Manchmal brauchte ich es allein zu sein. Nur mit mir und meinen Gedanken zu ringen, um danach zu verstehen, wie sinnlos es war. Aber momentan konnte ich das einfach nicht. Allein der Gedanke die Nacht allein im Zimmer verbringen zu müssen, schnürrte mir die Luft ab.

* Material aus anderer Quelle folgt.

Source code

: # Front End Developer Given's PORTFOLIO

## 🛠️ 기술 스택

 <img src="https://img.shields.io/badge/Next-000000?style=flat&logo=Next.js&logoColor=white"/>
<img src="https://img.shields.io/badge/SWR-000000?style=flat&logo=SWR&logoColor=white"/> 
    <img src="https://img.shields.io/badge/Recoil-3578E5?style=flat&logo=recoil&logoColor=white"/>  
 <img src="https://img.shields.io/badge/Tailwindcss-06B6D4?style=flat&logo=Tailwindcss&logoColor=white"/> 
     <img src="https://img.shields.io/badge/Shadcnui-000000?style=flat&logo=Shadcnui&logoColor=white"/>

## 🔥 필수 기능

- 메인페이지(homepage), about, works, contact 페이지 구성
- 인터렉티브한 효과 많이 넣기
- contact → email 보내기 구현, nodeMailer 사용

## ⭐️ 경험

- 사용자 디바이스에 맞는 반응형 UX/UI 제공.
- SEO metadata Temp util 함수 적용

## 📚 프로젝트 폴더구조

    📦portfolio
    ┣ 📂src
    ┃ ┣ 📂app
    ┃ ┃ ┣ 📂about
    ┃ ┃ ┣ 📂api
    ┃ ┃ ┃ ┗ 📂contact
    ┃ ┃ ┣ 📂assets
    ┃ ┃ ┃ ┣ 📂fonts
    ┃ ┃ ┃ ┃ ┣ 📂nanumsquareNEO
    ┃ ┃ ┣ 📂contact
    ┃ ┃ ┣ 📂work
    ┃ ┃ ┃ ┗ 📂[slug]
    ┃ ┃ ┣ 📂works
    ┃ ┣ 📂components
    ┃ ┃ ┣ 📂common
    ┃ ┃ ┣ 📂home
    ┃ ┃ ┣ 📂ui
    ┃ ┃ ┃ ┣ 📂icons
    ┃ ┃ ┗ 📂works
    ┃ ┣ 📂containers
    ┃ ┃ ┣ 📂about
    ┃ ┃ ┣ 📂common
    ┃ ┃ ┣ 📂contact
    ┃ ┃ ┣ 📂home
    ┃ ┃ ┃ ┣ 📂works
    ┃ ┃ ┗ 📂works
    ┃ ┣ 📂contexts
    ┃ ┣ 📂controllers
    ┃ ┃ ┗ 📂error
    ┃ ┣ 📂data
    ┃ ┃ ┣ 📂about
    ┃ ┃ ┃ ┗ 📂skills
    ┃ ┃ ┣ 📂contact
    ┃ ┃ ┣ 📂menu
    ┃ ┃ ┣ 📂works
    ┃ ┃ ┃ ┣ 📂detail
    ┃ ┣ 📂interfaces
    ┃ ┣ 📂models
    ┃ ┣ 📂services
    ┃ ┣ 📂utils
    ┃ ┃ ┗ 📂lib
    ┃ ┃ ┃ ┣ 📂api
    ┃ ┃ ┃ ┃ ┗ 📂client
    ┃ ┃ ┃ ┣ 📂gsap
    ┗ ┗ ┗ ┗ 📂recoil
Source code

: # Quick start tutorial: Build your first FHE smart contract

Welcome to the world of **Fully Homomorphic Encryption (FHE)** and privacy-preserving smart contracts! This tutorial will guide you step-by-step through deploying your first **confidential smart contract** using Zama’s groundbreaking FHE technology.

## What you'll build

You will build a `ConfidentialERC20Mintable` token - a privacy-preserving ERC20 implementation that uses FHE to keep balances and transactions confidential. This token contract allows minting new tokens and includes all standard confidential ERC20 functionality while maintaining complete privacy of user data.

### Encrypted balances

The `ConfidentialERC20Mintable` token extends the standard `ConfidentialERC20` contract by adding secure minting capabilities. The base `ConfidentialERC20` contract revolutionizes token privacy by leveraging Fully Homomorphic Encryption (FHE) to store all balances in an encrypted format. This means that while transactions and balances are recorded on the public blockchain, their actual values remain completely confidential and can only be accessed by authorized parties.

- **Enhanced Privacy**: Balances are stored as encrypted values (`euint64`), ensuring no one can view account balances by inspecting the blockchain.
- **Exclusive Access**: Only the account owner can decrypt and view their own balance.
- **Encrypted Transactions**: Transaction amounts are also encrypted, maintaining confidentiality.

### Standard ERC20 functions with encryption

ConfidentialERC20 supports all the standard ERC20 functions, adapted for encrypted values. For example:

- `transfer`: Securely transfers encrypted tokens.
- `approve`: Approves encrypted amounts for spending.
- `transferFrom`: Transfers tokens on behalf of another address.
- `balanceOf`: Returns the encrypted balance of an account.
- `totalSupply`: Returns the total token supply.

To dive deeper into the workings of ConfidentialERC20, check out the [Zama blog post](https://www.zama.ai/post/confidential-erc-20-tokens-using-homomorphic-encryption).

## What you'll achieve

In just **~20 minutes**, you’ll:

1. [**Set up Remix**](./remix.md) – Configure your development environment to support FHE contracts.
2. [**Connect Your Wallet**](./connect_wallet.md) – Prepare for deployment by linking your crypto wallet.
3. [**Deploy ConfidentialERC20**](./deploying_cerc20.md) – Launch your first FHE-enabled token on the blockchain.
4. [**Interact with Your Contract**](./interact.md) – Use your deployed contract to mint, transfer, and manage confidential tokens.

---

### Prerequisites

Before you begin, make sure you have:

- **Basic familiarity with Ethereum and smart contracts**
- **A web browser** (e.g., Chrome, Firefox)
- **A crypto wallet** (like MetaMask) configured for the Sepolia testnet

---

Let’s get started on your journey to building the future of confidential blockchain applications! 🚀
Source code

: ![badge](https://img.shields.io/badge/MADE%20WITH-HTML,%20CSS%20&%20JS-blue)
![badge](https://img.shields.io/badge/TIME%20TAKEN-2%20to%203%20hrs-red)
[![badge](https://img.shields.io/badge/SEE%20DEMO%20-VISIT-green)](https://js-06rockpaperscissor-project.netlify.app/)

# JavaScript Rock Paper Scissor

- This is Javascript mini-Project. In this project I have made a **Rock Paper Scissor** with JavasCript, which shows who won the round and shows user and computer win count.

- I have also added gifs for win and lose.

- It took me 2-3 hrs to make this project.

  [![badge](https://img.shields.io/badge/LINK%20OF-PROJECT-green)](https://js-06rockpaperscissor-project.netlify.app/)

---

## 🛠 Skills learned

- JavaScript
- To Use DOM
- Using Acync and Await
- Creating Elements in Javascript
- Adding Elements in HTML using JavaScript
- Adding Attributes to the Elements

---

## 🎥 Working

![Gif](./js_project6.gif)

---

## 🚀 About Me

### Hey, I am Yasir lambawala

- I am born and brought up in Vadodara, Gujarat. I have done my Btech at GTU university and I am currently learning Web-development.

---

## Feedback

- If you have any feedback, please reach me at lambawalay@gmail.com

Ich hatte genug Nächte allein verbracht, gerade brauchte ich wenigstens das Gefühl es nicht zu sein. Sogar Felix hatte die Einsamkeit ferngehalten, als wir am Anfang in einem Zimmer gewesen waren. Und da waren wir nichtmal wirklich Freunde gewesen. Zumal ich Felix eine meiner Panikattacken zu verdanken hatte.
,,Wann ziehst du um?", fragte Rewi und sah erwartungsvoll zu mir.
,,Schätze gleich", ich zuckte mit den Schultern und sah fragend zu Rezo und Julien.
,,Nach dem Essen", Rezo nickte, ,,Wir nehmen sein ganzes Zeug mit zu uns. Ich nutze eh nur meinen halben Schrank und wir können seine Matratze ins Zimmer legen. Dann ist es fast wie eine Übernachtungsparty."
Rewi grinste:,,Klar. Mit den vergitterten Fenstern, den Pflegern die alle zwei Stunden ins Zimmer stürmen um zu schauen ob man sich auch ja nicht umbringt-"
,,Jetzt übertreib mal nicht", lenkte Rezo ein, ,,Vergitterte Fenster sehe ich nicht."
,,Du weißt was ich meine", seufzte Rewi lächelnd und biss wieder in sein Brot.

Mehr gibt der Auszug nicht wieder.